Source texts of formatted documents
┌──

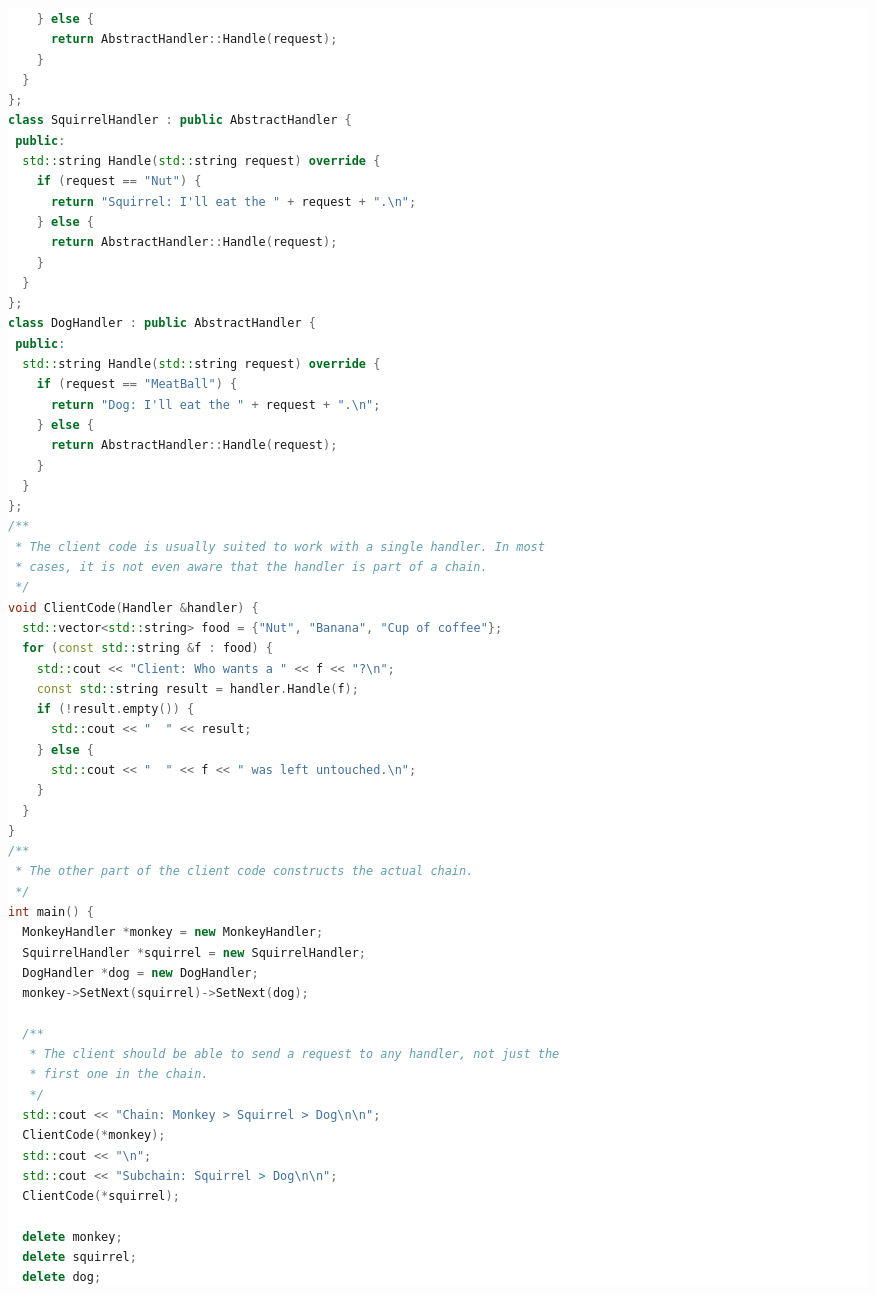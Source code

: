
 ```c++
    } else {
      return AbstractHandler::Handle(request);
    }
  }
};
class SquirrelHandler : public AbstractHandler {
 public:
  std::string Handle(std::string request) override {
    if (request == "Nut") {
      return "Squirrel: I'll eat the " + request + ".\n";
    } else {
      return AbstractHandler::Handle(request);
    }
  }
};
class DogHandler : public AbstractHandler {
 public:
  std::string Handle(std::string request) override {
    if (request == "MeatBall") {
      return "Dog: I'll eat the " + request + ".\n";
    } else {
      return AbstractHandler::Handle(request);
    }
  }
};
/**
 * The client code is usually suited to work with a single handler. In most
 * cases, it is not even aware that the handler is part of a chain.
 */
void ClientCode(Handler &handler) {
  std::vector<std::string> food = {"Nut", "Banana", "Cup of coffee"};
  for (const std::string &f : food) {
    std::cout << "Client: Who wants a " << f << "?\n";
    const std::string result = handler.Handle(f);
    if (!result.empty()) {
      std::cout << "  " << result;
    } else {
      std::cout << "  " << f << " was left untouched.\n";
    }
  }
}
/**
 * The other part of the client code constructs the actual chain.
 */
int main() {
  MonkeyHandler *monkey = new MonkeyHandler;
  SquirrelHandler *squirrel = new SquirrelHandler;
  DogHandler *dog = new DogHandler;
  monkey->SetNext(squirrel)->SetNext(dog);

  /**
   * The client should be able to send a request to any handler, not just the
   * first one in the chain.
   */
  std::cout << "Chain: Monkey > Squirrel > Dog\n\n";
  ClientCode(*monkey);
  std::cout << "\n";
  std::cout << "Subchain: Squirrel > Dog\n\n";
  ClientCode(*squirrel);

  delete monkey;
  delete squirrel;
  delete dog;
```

└──

TO DO
An exact copy of every entry above is required, without the pictures.

RESULT FOR THIS TASK
Source code

:
 ```c++
    } else {
      return AbstractHandler::Handle(request);
    }
  }
};
class SquirrelHandler : public AbstractHandler {
 public:
  std::string Handle(std::string request) override {
    if (request == "Nut") {
      return "Squirrel: I'll eat the " + request + ".\n";
    } else {
      return AbstractHandler::Handle(request);
    }
  }
};
class DogHandler : public AbstractHandler {
 public:
  std::string Handle(std::string request) override {
    if (request == "MeatBall") {
      return "Dog: I'll eat the " + request + ".\n";
    } else {
      return AbstractHandler::Handle(request);
    }
  }
};
/**
 * The client code is usually suited to work with a single handler. In most
 * cases, it is not even aware that the handler is part of a chain.
 */
void ClientCode(Handler &handler) {
  std::vector<std::string> food = {"Nut", "Banana", "Cup of coffee"};
  for (const std::string &f : food) {
    std::cout << "Client: Who wants a " << f << "?\n";
    const std::string result = handler.Handle(f);
    if (!result.empty()) {
      std::cout << "  " << result;
    } else {
      std::cout << "  " << f << " was left untouched.\n";
    }
  }
}
/**
 * The other part of the client code constructs the actual chain.
 */
int main() {
  MonkeyHandler *monkey = new MonkeyHandler;
  SquirrelHandler *squirrel = new SquirrelHandler;
  DogHandler *dog = new DogHandler;
  monkey->SetNext(squirrel)->SetNext(dog);

  /**
   * The client should be able to send a request to any handler, not just the
   * first one in the chain.
   */
  std::cout << "Chain: Monkey > Squirrel > Dog\n\n";
  ClientCode(*monkey);
  std::cout << "\n";
  std::cout << "Subchain: Squirrel > Dog\n\n";
  ClientCode(*squirrel);

  delete monkey;
  delete squirrel;
  delete dog;
```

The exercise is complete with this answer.